IGF2 inhibits hippocampal over-activated microglia and alleviates depression-like behavior in LPS- treated male mice.

Over-activated microglia and inflammatory mediators are found in patients with depression, while manipulation of the microglia function might represent a potential therapeutic strategy. Insulin-like growth factor 2 (IGF2) has been implicated in bacterial infections and autoimmune disorders, but the role of IGF2 on the active phenotype of microglia and neuroinflammation has not been well established. IGF2 influences in modulating microglia responding to neuroinflammation induced by lipopolysaccharide（LPS）challenge will be carefully examined. In the current study, we verified that systemic IGF2 treatment could produce an anti-depression effect in LPS-treated mice. Particularly, we found that systemic IGF2 treatment inhibited microglia over-activation and prevented its transformation to a pro-inflammatory phenotype, thereby protecting hippocampal neurogenesis. Since microglia reactive to neuroinflammation is a common feature of neuropsychiatric disorders, the discoveries from the present study may provide therapeutic innovation for these diseases.

Hyperactivation of TRPV4 causes the hippocampal pyroptosis pathway and results in cognitive impairment in LPS-treated mice.

Pyroptosis, a newly discovered proinflammatory programmed cell death, is involved in the regulation of cognitive dysfunction, such as Alzheimer's disease. Exploring potential drug targets that prevent pyroptotic procedures might benefit the development of a cure for these diseases. In the present study, we explored whether the transient receptor potential vanilloid 4 (TRPV4) blocker HC067047 and knockdown of TRPV4 in the hippocampus could improve cognitive behavior through the inhibition of pyroptosis in a mouse model developed using systemic administration of lipopolysaccharide (LPS).

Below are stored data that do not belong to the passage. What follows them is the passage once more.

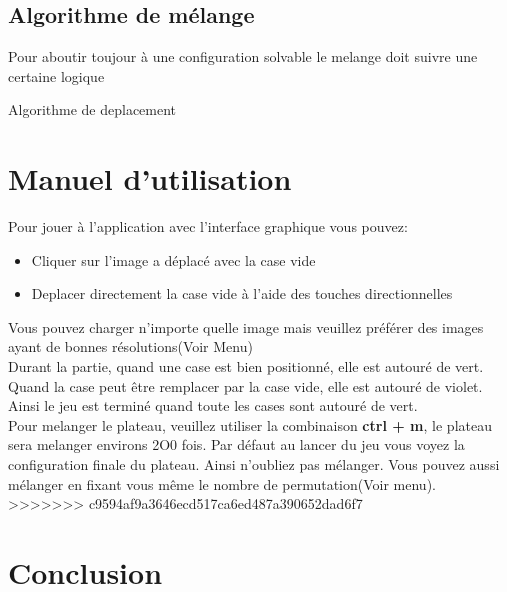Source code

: \documentclass[12pt]{article}
\begin{document}
\subsection{Algorithme de mélange}
Pour aboutir toujour à une configuration solvable le melange doit suivre une certaine logique
\begin{algorithm}[h!]

	\DontPrintSemicolon


	\Return{$\ListeCases$}
	\caption{Algorithme de deplacement}
\end{algorithm}

\section{Manuel d'utilisation}
Pour jouer à l'application avec l'interface graphique vous pouvez:
\begin{itemize}
	\item Cliquer sur l'image a déplacé avec la case vide 
	\item Deplacer directement la case vide à l'aide des touches directionnelles
\end{itemize}
Vous pouvez charger n'importe quelle image mais veuillez préférer des images ayant de bonnes
résolutions(Voir Menu) \\

Durant la partie, quand une case est bien positionné, elle est autouré de vert. Quand la case
peut être remplacer par la case vide, elle est autouré de violet. Ainsi le jeu est terminé quand toute les cases
sont autouré de vert.\\

Pour melanger le plateau, veuillez utiliser la combinaison \textbf{ctrl + m}, le plateau sera
melanger environs 2O0 fois. Par défaut au lancer du jeu vous voyez la configuration finale du plateau.
Ainsi n'oubliez pas mélanger. Vous pouvez aussi mélanger en fixant vous même le nombre de permutation(Voir menu).
>>>>>>> c9594af9a3646ecd517ca6ed487a390652dad6f7

\section{Conclusion}
\end{document}
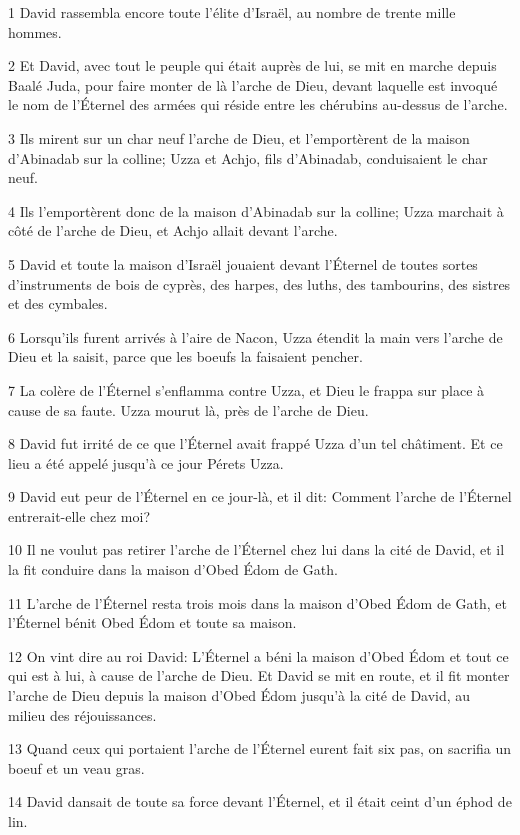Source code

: \par 1 David rassembla encore toute l'élite d'Israël, au nombre de trente mille hommes.
\par 2 Et David, avec tout le peuple qui était auprès de lui, se mit en marche depuis Baalé Juda, pour faire monter de là l'arche de Dieu, devant laquelle est invoqué le nom de l'Éternel des armées qui réside entre les chérubins au-dessus de l'arche.
\par 3 Ils mirent sur un char neuf l'arche de Dieu, et l'emportèrent de la maison d'Abinadab sur la colline; Uzza et Achjo, fils d'Abinadab, conduisaient le char neuf.
\par 4 Ils l'emportèrent donc de la maison d'Abinadab sur la colline; Uzza marchait à côté de l'arche de Dieu, et Achjo allait devant l'arche.
\par 5 David et toute la maison d'Israël jouaient devant l'Éternel de toutes sortes d'instruments de bois de cyprès, des harpes, des luths, des tambourins, des sistres et des cymbales.
\par 6 Lorsqu'ils furent arrivés à l'aire de Nacon, Uzza étendit la main vers l'arche de Dieu et la saisit, parce que les boeufs la faisaient pencher.
\par 7 La colère de l'Éternel s'enflamma contre Uzza, et Dieu le frappa sur place à cause de sa faute. Uzza mourut là, près de l'arche de Dieu.
\par 8 David fut irrité de ce que l'Éternel avait frappé Uzza d'un tel châtiment. Et ce lieu a été appelé jusqu'à ce jour Pérets Uzza.
\par 9 David eut peur de l'Éternel en ce jour-là, et il dit: Comment l'arche de l'Éternel entrerait-elle chez moi?
\par 10 Il ne voulut pas retirer l'arche de l'Éternel chez lui dans la cité de David, et il la fit conduire dans la maison d'Obed Édom de Gath.
\par 11 L'arche de l'Éternel resta trois mois dans la maison d'Obed Édom de Gath, et l'Éternel bénit Obed Édom et toute sa maison.
\par 12 On vint dire au roi David: L'Éternel a béni la maison d'Obed Édom et tout ce qui est à lui, à cause de l'arche de Dieu. Et David se mit en route, et il fit monter l'arche de Dieu depuis la maison d'Obed Édom jusqu'à la cité de David, au milieu des réjouissances.
\par 13 Quand ceux qui portaient l'arche de l'Éternel eurent fait six pas, on sacrifia un boeuf et un veau gras.
\par 14 David dansait de toute sa force devant l'Éternel, et il était ceint d'un éphod de lin.
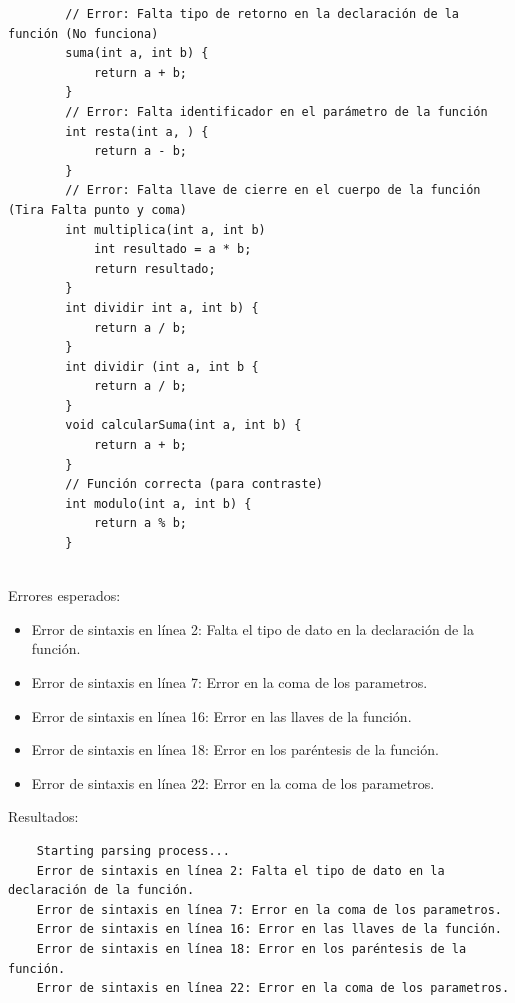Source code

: \documentclass[a4paper,12pt]{article}
\begin{document}
\begin{flushleft}
	\begin{verbatim}
		// Error: Falta tipo de retorno en la declaración de la función (No funciona)
		suma(int a, int b) {
			return a + b;
		}
		// Error: Falta identificador en el parámetro de la función
		int resta(int a, ) {
			return a - b;
		}
		// Error: Falta llave de cierre en el cuerpo de la función (Tira Falta punto y coma)
		int multiplica(int a, int b) 
			int resultado = a * b;
			return resultado;
		}
		int dividir int a, int b) {
			return a / b;
		}
		int dividir (int a, int b {
			return a / b;
		}
		void calcularSuma(int a, int b) {
			return a + b;
		}
		// Función correcta (para contraste)
		int modulo(int a, int b) {
			return a % b;
		}
	
	\end{verbatim}
	Errores esperados:
	\begin{itemize} 
	\item Error de sintaxis en línea 2: Falta el tipo de dato en la declaración de la función.
	\item Error de sintaxis en línea 7: Error en la coma de los parametros.
	\item Error de sintaxis en línea 16: Error en las llaves de la función.
	\item Error de sintaxis en línea 18: Error en los paréntesis de la función.
	\item Error de sintaxis en línea 22: Error en la coma de los parametros.
	\end{itemize}

	Resultados:
	\begin{verbatim}
	Starting parsing process...
	Error de sintaxis en línea 2: Falta el tipo de dato en la declaración de la función.
	Error de sintaxis en línea 7: Error en la coma de los parametros.
	Error de sintaxis en línea 16: Error en las llaves de la función.
	Error de sintaxis en línea 18: Error en los paréntesis de la función.
	Error de sintaxis en línea 22: Error en la coma de los parametros.
	\end{verbatim}
\end{flushleft}

\newpage
\end{document}
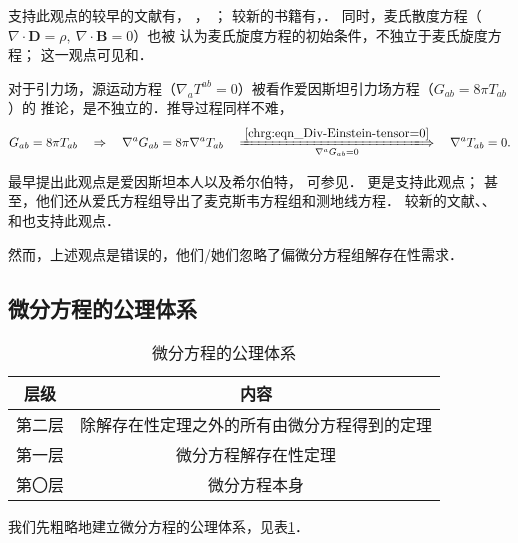 支持此观点的较早的文献有\textcite[\S 30]{landau_2-classical-fields}，
\textcite[\S 18.1-18.3]{feynman-2006-v2}，
\textcite[\S 24]{pauli-1973-ED}；
较新的书籍有\textcite[p.3]{jackson1998}，\textcite[\S 8.1]{griffiths-2023}．
同时，麦氏散度方程（$\nabla\cdot \boldsymbol{D}=\rho,\ \nabla \cdot \boldsymbol{B}=0$）也被
认为麦氏旋度方程的初始条件，不独立于麦氏旋度方程；
这一观点可见\textcite[p.6]{stratton1941}和\textcite[p.603]{courant_hilbert-v2}．




对于引力场，源运动方程（$\nabla_a T^{ab}=0$）被看作爱因斯坦引力场方程（$G_{ab}=8\pi T_{ab}$）的
推论，是不独立的．推导过程同样不难，
\begin{equation}
    G_{ab}=8\pi T_{ab} \quad \Rightarrow \quad
    \nabla^a G_{ab}=8\pi \nabla^a T_{ab}
    \quad \xLongrightarrow[\nabla^a G_{ab}=0]{\ref{chrg:eqn_Div-Einstein-tensor=0}} \quad
    \nabla^a T_{ab}=0 .
\end{equation}

最早提出此观点是爱因斯坦\cite{einstein_infeld_1949}本人以及希尔伯特，
可参见\parencite[\S 15(c)]{Pais-1982}．
\textcite[\S 17.1-17.2]{mtw1973}更是支持此观点；
甚至，他们\cite[\S 20.6]{mtw1973}还从爱氏方程组导出了麦克斯韦方程组和测地线方程．
较新的文献\textcite[\S 6.6]{schutz-2022}、\textcite[\S 5.4]{poisson-will-2014}、
\textcite[\S 9.3]{witten-2024}和\textcite[p.44]{Choquet-Bruhat-2009}也支持此观点．

然而，上述观点是错误的\cite{liu2018}，他们/她们忽略了偏微分方程组解存在性需求．

\subsection{微分方程的公理体系}


\begin{table}[htb]
    \centering
    \caption{微分方程的公理体系} \label{chfd:tab-diff-axiom}
    \begin{tabular}{|*2{c|}}
        \hline
        层级 & 内容 \\ \hline
        第二层 & 除解存在性定理之外的所有由微分方程得到的定理  \\ \hline
        第一层 & 微分方程解存在性定理 \\ \hline
        第〇层 & 微分方程本身   \\ \hline
    \end{tabular}
\end{table}

我们先粗略地建立微分方程的公理体系，见表\ref{chfd:tab-diff-axiom}．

We found that systemic administration of HC067047 or knockdown of hippocampal TRPV4 prevented the activation of canonical and noncanonical pyroptosis in the hippocampus of LPS-treated mice. Consistent with the inhibition of the hippocampal pyroptosis pathway, a knockdown of hippocampal TRPV4 lowered expression of TNF-α, IL-1ß, IL-18, and IL-6. Furthermore, we verified that the main pyroptosis cell type might be a neuron, indicated by reduced neuronal marker expression. Mechanically, we also found that knockdown of hippocampal TRPV4 might inhibit phosphorylation of CamkⅡα which results in NFκb mediated inflammasome reduction in the hippocampus of LPS-treated mice. More interestingly, mice intraperitoneally injected with HC067047 or the hippocampus injected with TRPV4 shRNA showed improved cognitive behavior, as indicated by the enhanced discrimination ratio in the NORT, NOPT, and SNPT. Collectively, we consider that HC067047 might be a small molecular drug that prevents pyroptosis, and TRPV4 could be an effective therapeutic target for preventing pyroptosis-induced cognitive dysfunction.